Record extracts START

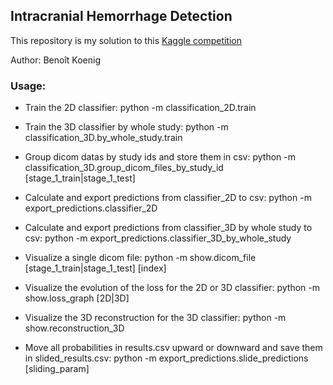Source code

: ## Intracranial Hemorrhage Detection

This repository is my solution to this [Kaggle competition](https://www.kaggle.com/c/rsna-intracranial-hemorrhage-detection)

Author: Benoît Koenig

### Usage:

- Train the 2D classifier: python -m classification_2D.train

- Train the 3D classifier by whole study: python -m classification_3D.by_whole_study.train

- Group dicom datas by study ids and store them in csv: python -m classification_3D.group_dicom_files_by_study_id [stage_1_train|stage_1_test]

- Calculate and export predictions from classifier_2D to csv: python -m export_predictions.classifier_2D

- Calculate and export predictions from classifier_3D by whole study to csv: python -m export_predictions.classifier_3D_by_whole_study

- Visualize a single dicom file: python -m show.dicom_file [stage_1_train|stage_1_test] [index]

- Visualize the evolution of the loss for the 2D or 3D classifier: python -m show.loss_graph [2D|3D]

- Visualize the 3D reconstruction for the 3D classifier: python -m show.reconstruction_3D

- Move all probabilities in results.csv upward or downward and save them in slided_results.csv: python -m export_predictions.slide_predictions [sliding_param]
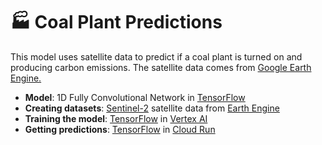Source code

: # 🏭 Coal Plant Predictions 



This model uses satellite data to predict if a coal plant is turned on and producing carbon emissions. The satellite data comes from [Google Earth Engine.](https://earthengine.google.com/)

* **Model**: 1D Fully Convolutional Network in [TensorFlow]
* **Creating datasets**: [Sentinel-2] satellite data from [Earth Engine]
* **Training the model**: [TensorFlow] in [Vertex AI]
* **Getting predictions**: [TensorFlow] in [Cloud Run]

[Cloud Run]: https://cloud.google.com/run
[Sentinel-2]: https://developers.google.com/earth-engine/datasets/catalog/COPERNICUS_S2
[Earth Engine]: https://earthengine.google.com/
[TensorFlow]: https://www.tensorflow.org/
[Vertex AI]: https://cloud.google.com/vertex-ai
"# coal_power_detection_data" 
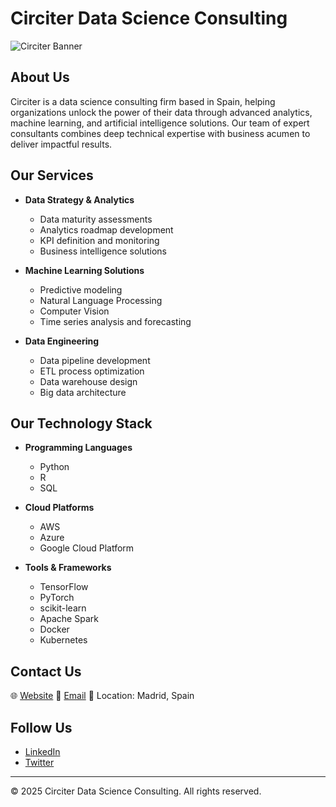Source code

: # Circiter Data Science Consulting

![Circiter Banner](https://circiter.es/assets/img/logo/logocir_1.svg)

## About Us

Circiter is a data science consulting firm based in Spain, helping organizations unlock the power of their data through advanced analytics, machine learning, and artificial intelligence solutions. Our team of expert consultants combines deep technical expertise with business acumen to deliver impactful results.

## Our Services

- **Data Strategy & Analytics**
  - Data maturity assessments
  - Analytics roadmap development
  - KPI definition and monitoring
  - Business intelligence solutions

- **Machine Learning Solutions**
  - Predictive modeling
  - Natural Language Processing
  - Computer Vision
  - Time series analysis and forecasting

- **Data Engineering**
  - Data pipeline development
  - ETL process optimization
  - Data warehouse design
  - Big data architecture

## Our Technology Stack

- **Programming Languages**
  - Python
  - R
  - SQL

- **Cloud Platforms**
  - AWS
  - Azure
  - Google Cloud Platform

- **Tools & Frameworks**
  - TensorFlow
  - PyTorch
  - scikit-learn
  - Apache Spark
  - Docker
  - Kubernetes

## Contact Us

🌐 [Website](https://circiter.es)
📧 [Email](mailto:cjgb@circiter.es)
📍 Location: Madrid, Spain

## Follow Us

- [LinkedIn](https://www.linkedin.com/company/86472695)
- [Twitter](https://x.com/circiter_es)

---

© 2025 Circiter Data Science Consulting. All rights reserved.
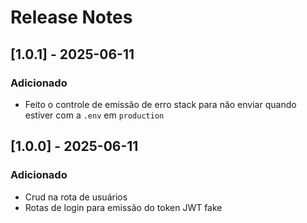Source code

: # Release Notes

## [1.0.1] - 2025-06-11

### Adicionado

- Feito o controle de emissão de erro stack para não enviar quando estiver com a `.env` em `production`

## [1.0.0] - 2025-06-11

### Adicionado

- Crud na rota de usuários
- Rotas de login para emissão do token JWT fake
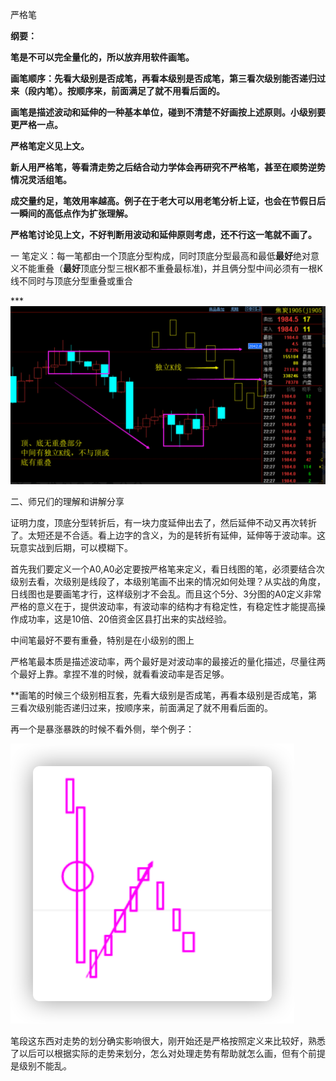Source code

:严格笔



**纲要：**

**笔是不可以完全量化的，所以放弃用软件画笔。**

**画笔顺序：先看大级别是否成笔，再看本级别是否成笔，第三看次级别能否递归过来（段内笔）。按顺序来，前面满足了就不用看后面的。**

**画笔是描述波动和延伸的一种基本单位，碰到不清楚不好画按上述原则。小级别要更严格一点。**

**严格笔定义见上文。**

**新人用严格笔，等看清走势之后结合动力学体会再研究不严格笔，甚至在顺势逆势情况灵活组笔。**

**成交量约足，笔效用率越高。例子在于老大可以用老笔分析上证，也会在节假日后一瞬间的高低点作为扩张理解。**

**严格笔讨论见上文，不好判断用波动和延伸原则考虑，还不行这一笔就不画了。**

一 笔定义：每一笔都由一个顶底分型构成，同时顶底分型最高和最低**最好**绝对意义不能重叠（**最好**顶底分型三根K都不重叠最标准)，并且俩分型中间必须有一根K线不同时与顶底分型重叠或重合

***![](严格笔.assets/wpso1gstZ-9376586.jpg)

二、师兄们的理解和讲解分享

证明力度，顶底分型转折后，有一块力度延伸出去了，然后延伸不动又再次转折了。太短还是不合适。看上边字的含义，为的是转折有延伸，延伸等于波动率。这玩意实战到后期，可以模糊下。

首先我们要定义一个A0,A0必定要按严格笔来定义，看日线图的笔，必须要结合次级别去看，次级别是线段了，本级别笔画不出来的情况如何处理？从实战的角度，日线图也是要画笔才行，这样级别才不会乱。而且这个5分、3分图的A0定义非常严格的意义在于，提供波动率，有波动率的结构才有稳定性，有稳定性才能提高操作成功率，这是10倍、20倍资金区县打出来的实战经验。

中间笔最好不要有重叠，特别是在小级别的图上

严格笔最本质是描述波动率，两个最好是对波动率的最接近的量化描述，尽量往两个最好上靠。拿捏不准的时候，就看看波动率是否足够。

**画笔的时候三个级别相互套，先看大级别是否成笔，再看本级别是否成笔，第三看次级别能否递归过来，按顺序来，前面满足了就不用看后面的。

再一个是暴涨暴跌的时候不看外侧，举个例子：

![image-20211213145524460](严格笔.assets/image-20211213145524460-9378526.png)

笔段这东西对走势的划分确实影响很大，刚开始还是严格按照定义来比较好，熟悉了以后可以根据实际的走势来划分，怎么对处理走势有帮助就怎么画，但有个前提是级别不能乱。

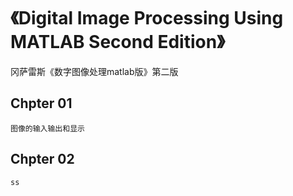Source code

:﻿# 《Digital Image Processing Using MATLAB Second Edition》
冈萨雷斯《数字图像处理matlab版》第二版

## Chpter 01
	
	图像的输入输出和显示


## Chpter 02

	ss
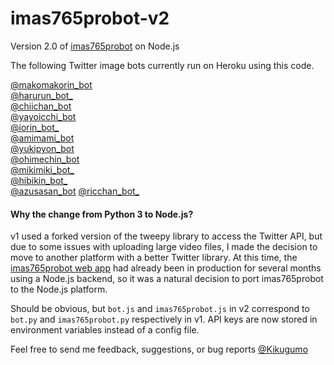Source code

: # imas765probot-v2
Version 2.0 of [imas765probot](https://github.com/Kikugumo/imas765probot) on Node.js

The following Twitter image bots currently run on Heroku using this code.

[@makomakorin_bot](https://twitter.com/makomakorin_bot)  
[@harurun_bot_](https://twitter.com/harurun_bot_)  
[@chiichan_bot](https://twitter.com/chiichan_bot)  
[@yayoicchi_bot](https://twitter.com/yayoicchi_bot)  
[@iorin_bot_](https://twitter.com/iorin_bot_)  
[@amimami_bot](https://twitter.com/amimami_bot)  
[@yukipyon_bot](https://twitter.com/yukipyon_bot)  
[@ohimechin_bot](https://twitter.com/ohimechin_bot)  
[@mikimiki_bot_](https://twitter.com/mikimiki_bot_)  
[@hibikin_bot_](https://twitter.com/hibikin_bot_)  
[@azusasan_bot](https://twitter.com/azusasan_bot/) 
[@ricchan_bot_](https://twitter.com/ricchan_bot_)  

#### Why the change from Python 3 to Node.js?
v1 used a forked version of the tweepy library to access the Twitter API, but due to some issues with uploading large video files, I made the decision to move to another platform with a better Twitter library. At this time, the [imas765probot web app](https://imas765probot.herokuapp.com) had already been in production for several months using a Node.js backend, so it was a natural decision to port imas765probot to the Node.js platform.

Should be obvious, but `bot.js` and `imas765probot.js` in v2 correspond to `bot.py` and `imas765probot.py` respectively in v1. API keys are now stored in environment variables instead of a config file.

Feel free to send me feedback, suggestions, or bug reports [@Kikugumo](https://twitter.com/Kikugumo)
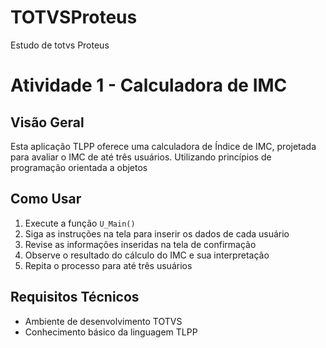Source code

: # TOTVSProteus
 Estudo de totvs Proteus


# Atividade 1 - Calculadora de IMC

## Visão Geral

Esta aplicação TLPP oferece uma calculadora de Índice de IMC, projetada para avaliar o IMC de até três usuários.
Utilizando princípios de programação orientada a objetos


## Como Usar

1. Execute a função `U_Main()`
2. Siga as instruções na tela para inserir os dados de cada usuário
3. Revise as informações inseridas na tela de confirmação
4. Observe o resultado do cálculo do IMC e sua interpretação
5. Repita o processo para até três usuários

## Requisitos Técnicos

- Ambiente de desenvolvimento TOTVS
- Conhecimento básico da linguagem TLPP
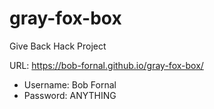 # gray-fox-box

Give Back Hack Project

URL: https://bob-fornal.github.io/gray-fox-box/

* Username: Bob Fornal
* Password: ANYTHING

Record extracts END

## About this exercise
Copy exactly, and only, the lines from the first entry through the line holding "Coal Plant Predictions", both ends included, leaving out every picture.

## Solution
Source code

: ## Intracranial Hemorrhage Detection

This repository is my solution to this [Kaggle competition](https://www.kaggle.com/c/rsna-intracranial-hemorrhage-detection)

Author: Benoît Koenig

### Usage:

- Train the 2D classifier: python -m classification_2D.train

- Train the 3D classifier by whole study: python -m classification_3D.by_whole_study.train

- Group dicom datas by study ids and store them in csv: python -m classification_3D.group_dicom_files_by_study_id [stage_1_train|stage_1_test]

- Calculate and export predictions from classifier_2D to csv: python -m export_predictions.classifier_2D

- Calculate and export predictions from classifier_3D by whole study to csv: python -m export_predictions.classifier_3D_by_whole_study

- Visualize a single dicom file: python -m show.dicom_file [stage_1_train|stage_1_test] [index]

- Visualize the evolution of the loss for the 2D or 3D classifier: python -m show.loss_graph [2D|3D]

- Visualize the 3D reconstruction for the 3D classifier: python -m show.reconstruction_3D

- Move all probabilities in results.csv upward or downward and save them in slided_results.csv: python -m export_predictions.slide_predictions [sliding_param]
Source code

: # 🏭 Coal Plant Predictions 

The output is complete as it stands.